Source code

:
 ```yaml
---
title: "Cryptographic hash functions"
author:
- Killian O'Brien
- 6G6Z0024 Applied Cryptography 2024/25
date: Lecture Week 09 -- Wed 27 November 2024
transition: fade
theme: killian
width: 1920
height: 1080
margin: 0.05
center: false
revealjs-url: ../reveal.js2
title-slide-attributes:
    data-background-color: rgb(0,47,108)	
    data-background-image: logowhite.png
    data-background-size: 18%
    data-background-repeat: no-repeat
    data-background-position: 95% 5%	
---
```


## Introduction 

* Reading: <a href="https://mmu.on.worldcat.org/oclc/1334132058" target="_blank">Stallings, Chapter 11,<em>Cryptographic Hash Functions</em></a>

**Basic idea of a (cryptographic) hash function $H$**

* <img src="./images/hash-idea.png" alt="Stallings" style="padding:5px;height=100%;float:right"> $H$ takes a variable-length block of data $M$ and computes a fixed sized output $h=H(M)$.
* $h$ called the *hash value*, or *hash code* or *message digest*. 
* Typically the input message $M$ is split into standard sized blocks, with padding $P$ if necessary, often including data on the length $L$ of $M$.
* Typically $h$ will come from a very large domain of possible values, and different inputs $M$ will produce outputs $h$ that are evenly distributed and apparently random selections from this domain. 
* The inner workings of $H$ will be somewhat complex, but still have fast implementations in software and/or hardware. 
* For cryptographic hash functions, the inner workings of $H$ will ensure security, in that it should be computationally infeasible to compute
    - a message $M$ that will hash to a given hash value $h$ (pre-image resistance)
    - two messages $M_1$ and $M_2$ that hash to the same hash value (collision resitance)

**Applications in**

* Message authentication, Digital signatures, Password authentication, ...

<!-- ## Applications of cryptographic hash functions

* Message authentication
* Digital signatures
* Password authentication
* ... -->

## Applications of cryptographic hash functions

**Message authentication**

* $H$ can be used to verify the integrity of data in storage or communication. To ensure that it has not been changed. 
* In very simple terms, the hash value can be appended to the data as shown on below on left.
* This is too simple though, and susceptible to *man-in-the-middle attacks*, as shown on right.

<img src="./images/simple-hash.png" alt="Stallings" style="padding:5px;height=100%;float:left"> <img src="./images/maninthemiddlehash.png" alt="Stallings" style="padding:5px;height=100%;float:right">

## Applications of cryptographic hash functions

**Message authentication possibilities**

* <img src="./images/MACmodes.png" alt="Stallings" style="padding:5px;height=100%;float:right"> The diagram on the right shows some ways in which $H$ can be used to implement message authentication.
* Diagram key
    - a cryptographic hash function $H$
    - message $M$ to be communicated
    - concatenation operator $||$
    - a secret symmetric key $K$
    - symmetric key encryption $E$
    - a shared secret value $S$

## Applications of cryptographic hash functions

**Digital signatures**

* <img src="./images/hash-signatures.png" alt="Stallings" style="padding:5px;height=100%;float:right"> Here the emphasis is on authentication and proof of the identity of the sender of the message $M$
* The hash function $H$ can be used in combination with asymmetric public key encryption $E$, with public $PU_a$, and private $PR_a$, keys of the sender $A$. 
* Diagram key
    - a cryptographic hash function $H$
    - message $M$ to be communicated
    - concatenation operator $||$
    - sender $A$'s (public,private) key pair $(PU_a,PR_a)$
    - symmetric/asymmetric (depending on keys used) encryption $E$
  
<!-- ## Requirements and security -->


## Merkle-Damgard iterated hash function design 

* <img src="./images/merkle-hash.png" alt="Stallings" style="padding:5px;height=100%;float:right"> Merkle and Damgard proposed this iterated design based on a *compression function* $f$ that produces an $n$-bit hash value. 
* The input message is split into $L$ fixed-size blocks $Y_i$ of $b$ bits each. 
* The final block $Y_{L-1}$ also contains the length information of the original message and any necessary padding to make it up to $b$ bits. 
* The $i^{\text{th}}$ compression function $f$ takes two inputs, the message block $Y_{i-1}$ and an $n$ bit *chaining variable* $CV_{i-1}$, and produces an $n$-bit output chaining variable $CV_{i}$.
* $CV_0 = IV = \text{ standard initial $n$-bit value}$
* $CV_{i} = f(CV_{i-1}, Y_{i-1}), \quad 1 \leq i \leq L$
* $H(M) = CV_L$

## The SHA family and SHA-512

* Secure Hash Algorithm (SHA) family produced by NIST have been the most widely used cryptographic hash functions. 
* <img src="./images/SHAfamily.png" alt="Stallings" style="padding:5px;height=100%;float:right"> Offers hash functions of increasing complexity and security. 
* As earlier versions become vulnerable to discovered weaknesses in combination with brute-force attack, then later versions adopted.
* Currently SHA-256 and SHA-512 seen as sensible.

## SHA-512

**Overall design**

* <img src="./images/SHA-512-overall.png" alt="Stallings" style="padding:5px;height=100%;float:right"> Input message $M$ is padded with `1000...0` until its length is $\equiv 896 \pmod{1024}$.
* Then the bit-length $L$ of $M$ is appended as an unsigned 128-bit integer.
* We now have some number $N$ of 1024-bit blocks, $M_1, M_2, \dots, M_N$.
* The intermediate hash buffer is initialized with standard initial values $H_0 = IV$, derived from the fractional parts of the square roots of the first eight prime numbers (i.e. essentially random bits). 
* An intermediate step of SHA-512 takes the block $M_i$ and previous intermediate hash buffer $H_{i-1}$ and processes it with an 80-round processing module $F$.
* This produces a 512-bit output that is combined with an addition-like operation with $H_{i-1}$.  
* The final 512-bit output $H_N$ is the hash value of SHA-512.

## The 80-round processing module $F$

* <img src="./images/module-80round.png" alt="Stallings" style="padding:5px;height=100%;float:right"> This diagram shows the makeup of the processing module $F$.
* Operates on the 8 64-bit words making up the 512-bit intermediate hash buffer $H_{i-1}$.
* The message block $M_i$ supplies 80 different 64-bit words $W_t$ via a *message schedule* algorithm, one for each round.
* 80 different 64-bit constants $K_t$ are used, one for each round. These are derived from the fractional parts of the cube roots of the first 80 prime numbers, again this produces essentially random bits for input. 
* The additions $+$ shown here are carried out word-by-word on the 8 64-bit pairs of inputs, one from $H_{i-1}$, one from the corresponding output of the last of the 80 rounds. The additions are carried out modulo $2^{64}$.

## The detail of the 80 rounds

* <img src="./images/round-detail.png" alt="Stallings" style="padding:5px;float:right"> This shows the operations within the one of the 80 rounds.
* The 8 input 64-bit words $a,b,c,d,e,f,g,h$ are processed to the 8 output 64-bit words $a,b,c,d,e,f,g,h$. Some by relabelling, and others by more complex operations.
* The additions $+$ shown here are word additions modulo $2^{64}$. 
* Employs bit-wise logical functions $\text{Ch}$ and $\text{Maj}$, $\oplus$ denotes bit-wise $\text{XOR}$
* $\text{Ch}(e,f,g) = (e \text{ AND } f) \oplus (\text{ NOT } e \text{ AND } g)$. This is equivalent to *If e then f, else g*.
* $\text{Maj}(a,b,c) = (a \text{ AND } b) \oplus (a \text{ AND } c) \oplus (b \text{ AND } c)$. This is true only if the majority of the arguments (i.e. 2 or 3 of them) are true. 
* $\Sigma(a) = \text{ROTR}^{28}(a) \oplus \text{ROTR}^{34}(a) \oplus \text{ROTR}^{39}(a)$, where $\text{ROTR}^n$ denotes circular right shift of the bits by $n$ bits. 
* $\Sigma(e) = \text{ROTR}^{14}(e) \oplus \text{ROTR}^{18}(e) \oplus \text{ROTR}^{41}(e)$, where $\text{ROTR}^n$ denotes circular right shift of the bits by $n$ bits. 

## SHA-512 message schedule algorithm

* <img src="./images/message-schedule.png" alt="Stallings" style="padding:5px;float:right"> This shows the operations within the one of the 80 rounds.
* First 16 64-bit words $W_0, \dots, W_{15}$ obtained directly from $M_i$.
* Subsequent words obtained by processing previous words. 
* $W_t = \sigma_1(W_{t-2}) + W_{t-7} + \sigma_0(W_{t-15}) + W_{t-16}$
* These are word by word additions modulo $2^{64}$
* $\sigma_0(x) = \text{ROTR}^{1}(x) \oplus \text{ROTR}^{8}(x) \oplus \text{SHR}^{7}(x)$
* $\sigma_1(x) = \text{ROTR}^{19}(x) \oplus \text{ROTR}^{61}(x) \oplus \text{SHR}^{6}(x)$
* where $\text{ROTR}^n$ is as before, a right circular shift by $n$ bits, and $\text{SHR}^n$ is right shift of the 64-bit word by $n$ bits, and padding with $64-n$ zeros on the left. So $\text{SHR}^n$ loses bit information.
· · · ·
Return, word for word, the lines of the data above from the line with "80-round processing module $F$." through the line with "the processing module $F$.", inclusive.

» **ANSWER SPACE**
* An intermediate step of SHA-512 takes the block $M_i$ and previous intermediate hash buffer $H_{i-1}$ and processes it with an 80-round processing module $F$.
* This produces a 512-bit output that is combined with an addition-like operation with $H_{i-1}$.  
* The final 512-bit output $H_N$ is the hash value of SHA-512.

## The 80-round processing module $F$

* <img src="./images/module-80round.png" alt="Stallings" style="padding:5px;height=100%;float:right"> This diagram shows the makeup of the processing module $F$.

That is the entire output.